■ **Exercise prompt**: Restate word for word all of the lines below, with each image left out.

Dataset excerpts

^^^^^^^^

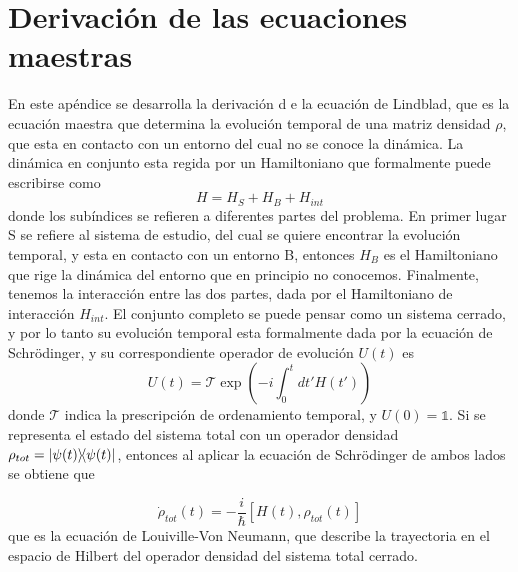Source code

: \chapter{Derivación de las ecuaciones maestras}
\label{ap_ecsmaestras}

\pagestyle{fancy}
\fancyhf{}
\fancyhead[LE]{\nouppercase{\rightmark\hfill}}
\fancyhead[RO]{\nouppercase{\leftmark\hfill}}
\fancyfoot[LE,RO]{\hfill\thepage\hfill}

En este apéndice se desarrolla la derivación d
e la ecuación de Lindblad, que es la ecuación maestra que determina la evolución temporal de una matriz densidad $\rho$, que esta en contacto con un entorno del cual no se conoce la dinámica. La dinámica en conjunto esta regida por un Hamiltoniano que formalmente puede escribirse como
\begin{equation}
    H=H_S+H_B+H_{int}
\end{equation}
donde los subíndices se refieren a diferentes partes del problema. En primer lugar S se refiere al sistema de estudio, del cual se quiere encontrar la evolución temporal, y esta en contacto con un entorno B, entonces $H_B$ es el Hamiltoniano que rige la dinámica del entorno que en principio no conocemos. Finalmente, tenemos la interacción entre las dos partes, dada por el Hamiltoniano de interacción $H_{int}$.
El conjunto completo se puede pensar como un sistema cerrado, y por lo tanto su evolución temporal esta formalmente dada por la ecuación de Schr\"odinger, y su correspondiente operador de evolución $U(t)$ es
\begin{equation}
    U(t)=\mathcal{T}\exp\left( -i\int_{0}^{t}dt'H(t') \right)
\end{equation}
donde $\mathcal{T}$ indica la prescripción de ordenamiento temporal, y $U(0)=\mathbb{1}$. Si se representa el estado del sistema total con un operador densidad $\rho_{tot}=\ketbra{\psi(t)}{\psi(t)}$, entonces al aplicar la ecuación de Schr\"odinger de ambos lados se obtiene que 

\begin{equation}
    \dot\rho_{tot}(t)=-\frac{i}{\hbar}[H(t),\rho_{tot}(t)]
\end{equation}
que es la ecuación de Louiville-Von Neumann, que describe la trayectoria en el espacio de Hilbert del operador densidad del sistema total cerrado.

^^^^^^^^

■ **Answer to the exercise**:
Source code

: \chapter{Derivación de las ecuaciones maestras}
\label{ap_ecsmaestras}

\pagestyle{fancy}
\fancyhf{}
\fancyhead[LE]{\nouppercase{\rightmark\hfill}}
\fancyhead[RO]{\nouppercase{\leftmark\hfill}}
\fancyfoot[LE,RO]{\hfill\thepage\hfill}

En este apéndice se desarrolla la derivación d
e la ecuación de Lindblad, que es la ecuación maestra que determina la evolución temporal de una matriz densidad $\rho$, que esta en contacto con un entorno del cual no se conoce la dinámica. La dinámica en conjunto esta regida por un Hamiltoniano que formalmente puede escribirse como
\begin{equation}
    H=H_S+H_B+H_{int}
\end{equation}
donde los subíndices se refieren a diferentes partes del problema. En primer lugar S se refiere al sistema de estudio, del cual se quiere encontrar la evolución temporal, y esta en contacto con un entorno B, entonces $H_B$ es el Hamiltoniano que rige la dinámica del entorno que en principio no conocemos. Finalmente, tenemos la interacción entre las dos partes, dada por el Hamiltoniano de interacción $H_{int}$.
El conjunto completo se puede pensar como un sistema cerrado, y por lo tanto su evolución temporal esta formalmente dada por la ecuación de Schr\"odinger, y su correspondiente operador de evolución $U(t)$ es
\begin{equation}
    U(t)=\mathcal{T}\exp\left( -i\int_{0}^{t}dt'H(t') \right)
\end{equation}
donde $\mathcal{T}$ indica la prescripción de ordenamiento temporal, y $U(0)=\mathbb{1}$. Si se representa el estado del sistema total con un operador densidad $\rho_{tot}=\ketbra{\psi(t)}{\psi(t)}$, entonces al aplicar la ecuación de Schr\"odinger de ambos lados se obtiene que 

\begin{equation}
    \dot\rho_{tot}(t)=-\frac{i}{\hbar}[H(t),\rho_{tot}(t)]
\end{equation}
que es la ecuación de Louiville-Von Neumann, que describe la trayectoria en el espacio de Hilbert del operador densidad del sistema total cerrado.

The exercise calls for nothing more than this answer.